The scheme would invest between 65 per cent to 100 per cent of its assets in equity and equity-related instruments of dividend-yielding companies (including equity derivatives), up to 35 per cent in other equity and equity-related instruments, up to 35 per cent in debt securities (including securitized debt and debt derivatives) and up to 10 per cent in units issued by REITs and InvITs.  

The scheme may seek investment opportunities in foreign securities including ADR/GDR/Foreign equity and overseas ETFs and debt securities subject to regulations, which may not exceed 35 per cent of the net assets of the scheme. 

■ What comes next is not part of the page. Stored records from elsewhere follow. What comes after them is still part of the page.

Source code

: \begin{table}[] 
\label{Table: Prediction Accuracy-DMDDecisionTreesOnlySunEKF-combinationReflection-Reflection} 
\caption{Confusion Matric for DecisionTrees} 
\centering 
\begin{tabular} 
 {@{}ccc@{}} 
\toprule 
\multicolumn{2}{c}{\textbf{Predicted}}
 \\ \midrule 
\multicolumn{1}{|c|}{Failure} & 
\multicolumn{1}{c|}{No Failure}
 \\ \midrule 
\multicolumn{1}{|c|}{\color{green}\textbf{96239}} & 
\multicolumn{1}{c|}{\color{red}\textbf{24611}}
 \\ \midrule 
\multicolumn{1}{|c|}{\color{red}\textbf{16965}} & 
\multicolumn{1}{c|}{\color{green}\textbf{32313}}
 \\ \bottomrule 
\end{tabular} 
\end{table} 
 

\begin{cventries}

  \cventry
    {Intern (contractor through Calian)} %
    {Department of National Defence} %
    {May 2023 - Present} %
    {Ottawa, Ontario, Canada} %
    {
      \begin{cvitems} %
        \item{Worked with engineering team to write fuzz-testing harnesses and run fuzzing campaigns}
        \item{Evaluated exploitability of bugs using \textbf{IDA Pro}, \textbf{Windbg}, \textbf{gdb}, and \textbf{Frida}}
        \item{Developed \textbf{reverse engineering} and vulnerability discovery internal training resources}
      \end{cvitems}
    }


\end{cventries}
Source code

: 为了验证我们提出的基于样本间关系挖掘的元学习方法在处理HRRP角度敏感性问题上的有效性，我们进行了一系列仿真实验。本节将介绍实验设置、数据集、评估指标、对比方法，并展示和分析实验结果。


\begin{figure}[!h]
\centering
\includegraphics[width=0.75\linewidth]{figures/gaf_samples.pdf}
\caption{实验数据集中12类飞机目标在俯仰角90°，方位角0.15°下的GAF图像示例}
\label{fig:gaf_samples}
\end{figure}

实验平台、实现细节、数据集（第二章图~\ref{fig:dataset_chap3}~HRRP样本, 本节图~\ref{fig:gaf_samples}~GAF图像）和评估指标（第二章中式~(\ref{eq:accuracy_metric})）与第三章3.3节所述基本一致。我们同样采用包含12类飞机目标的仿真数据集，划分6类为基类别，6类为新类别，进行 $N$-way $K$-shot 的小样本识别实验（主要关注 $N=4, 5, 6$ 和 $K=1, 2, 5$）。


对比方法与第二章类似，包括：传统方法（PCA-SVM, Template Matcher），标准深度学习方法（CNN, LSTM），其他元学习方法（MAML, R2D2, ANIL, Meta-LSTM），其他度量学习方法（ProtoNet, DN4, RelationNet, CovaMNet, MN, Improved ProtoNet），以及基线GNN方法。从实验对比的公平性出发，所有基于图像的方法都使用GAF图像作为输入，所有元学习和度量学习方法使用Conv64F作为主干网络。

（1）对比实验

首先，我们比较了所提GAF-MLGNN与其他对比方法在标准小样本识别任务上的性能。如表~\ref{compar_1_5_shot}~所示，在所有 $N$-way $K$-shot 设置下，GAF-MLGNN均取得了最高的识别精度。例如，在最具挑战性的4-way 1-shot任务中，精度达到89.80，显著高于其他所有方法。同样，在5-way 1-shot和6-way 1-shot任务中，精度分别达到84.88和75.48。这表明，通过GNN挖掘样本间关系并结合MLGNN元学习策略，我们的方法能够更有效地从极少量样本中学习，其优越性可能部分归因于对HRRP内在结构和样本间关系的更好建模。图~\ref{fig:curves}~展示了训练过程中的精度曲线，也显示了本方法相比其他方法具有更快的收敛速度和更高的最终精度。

DP Singh, Deputy MD and Chief Business Officer, SBI Mutual Fund, said, “SBI Dividend Yield Fund presents an opportunity for those looking to invest in such strong businesses with steady cash flows for the long term. Those who invest in direct equity, investors wanting long-term wealth creation and even first-time mutual fund investors will find this fund suitable. Investors who want regular income can use the SWP (A) facility offered in this fund to plan regular tax-efficient cash flows.’’ 

Rohit Shimpi, CFA, will be the fund manager of this scheme with Mohit Jain the dedicated fund manager for overseas securities. Shimpi currently manages the SBI Magnum Equity ESG Fund and the equity portion of the SBI Retirement Benefit Fund.